Dataset records:
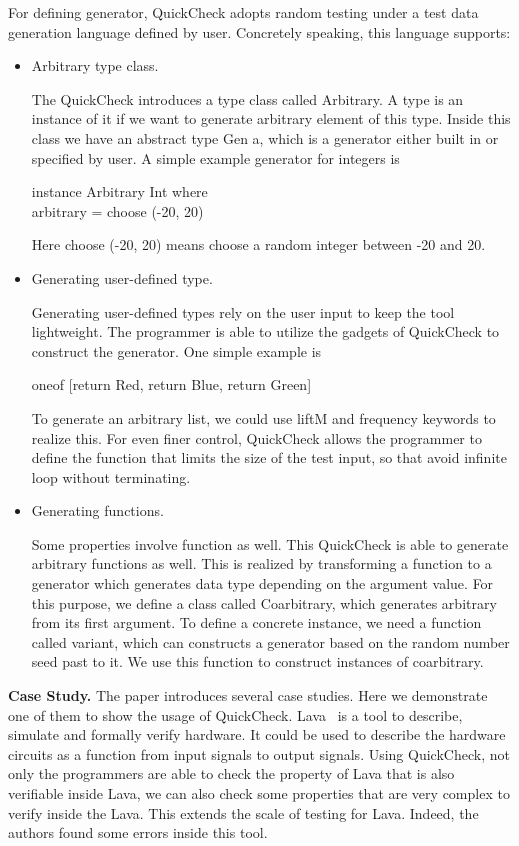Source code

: \documentclass[12pt]{article}
\begin{document}
For defining generator, QuickCheck adopts random testing under a test data generation language defined by user. Concretely speaking, this language supports:
\begin{itemize}
\item Arbitrary type class.

The QuickCheck introduces a type class called Arbitrary. A type is an instance of it if we want to generate arbitrary element of this type. Inside this class we have an abstract type Gen a, which is a generator either built in or specified by user. A simple example generator for integers is
\begin{center}
	instance Arbitrary Int where\\
	arbitrary = choose (-20, 20)
\end{center}
Here choose (-20, 20) means choose a random integer between -20 and 20.

\item Generating user-defined type.

Generating user-defined types rely on the user input to keep the tool lightweight. The programmer is able to utilize the gadgets of QuickCheck to construct the generator. One simple example is
\begin{center}
	oneof [return Red, return Blue, return Green]
\end{center}

To generate an arbitrary list, we could use liftM and frequency keywords to realize this. For even finer control, QuickCheck allows the programmer to define the function that limits the size of the test input, so that avoid infinite loop without terminating.


\item Generating functions.

Some properties involve function as well. This QuickCheck is able to generate arbitrary functions as well. This is realized by transforming a function to a generator which generates data type depending on the argument value. For this purpose, we define a class called Coarbitrary, which generates arbitrary from its first argument. To define a concrete instance, we need a function called variant, which can constructs a generator based on the random number seed past to it. We use this function to construct instances of coarbitrary.

\end{itemize}


\noindent
\textbf{Case Study.}
The paper introduces several case studies. Here we demonstrate one of them to show the usage of QuickCheck. Lava~\cite{bjesse1998lava} is a tool to describe, simulate and formally verify hardware. It could be used to describe the hardware circuits as a function from input signals to output signals. Using QuickCheck, not only the programmers are able to check the property of Lava that is also verifiable inside Lava, we can also check some properties that are very complex to verify inside the Lava. This extends the scale of testing for Lava. Indeed, the authors found some errors inside this tool.
\end{document}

* [Problem details]:
Reproduce each line of the entries in which the word "defined" is found.

* [Finished exercise]:
For defining generator, QuickCheck adopts random testing under a test data generation language defined by user. Concretely speaking, this language supports:
\item Generating user-defined type.
Generating user-defined types rely on the user input to keep the tool lightweight. The programmer is able to utilize the gadgets of QuickCheck to construct the generator. One simple example is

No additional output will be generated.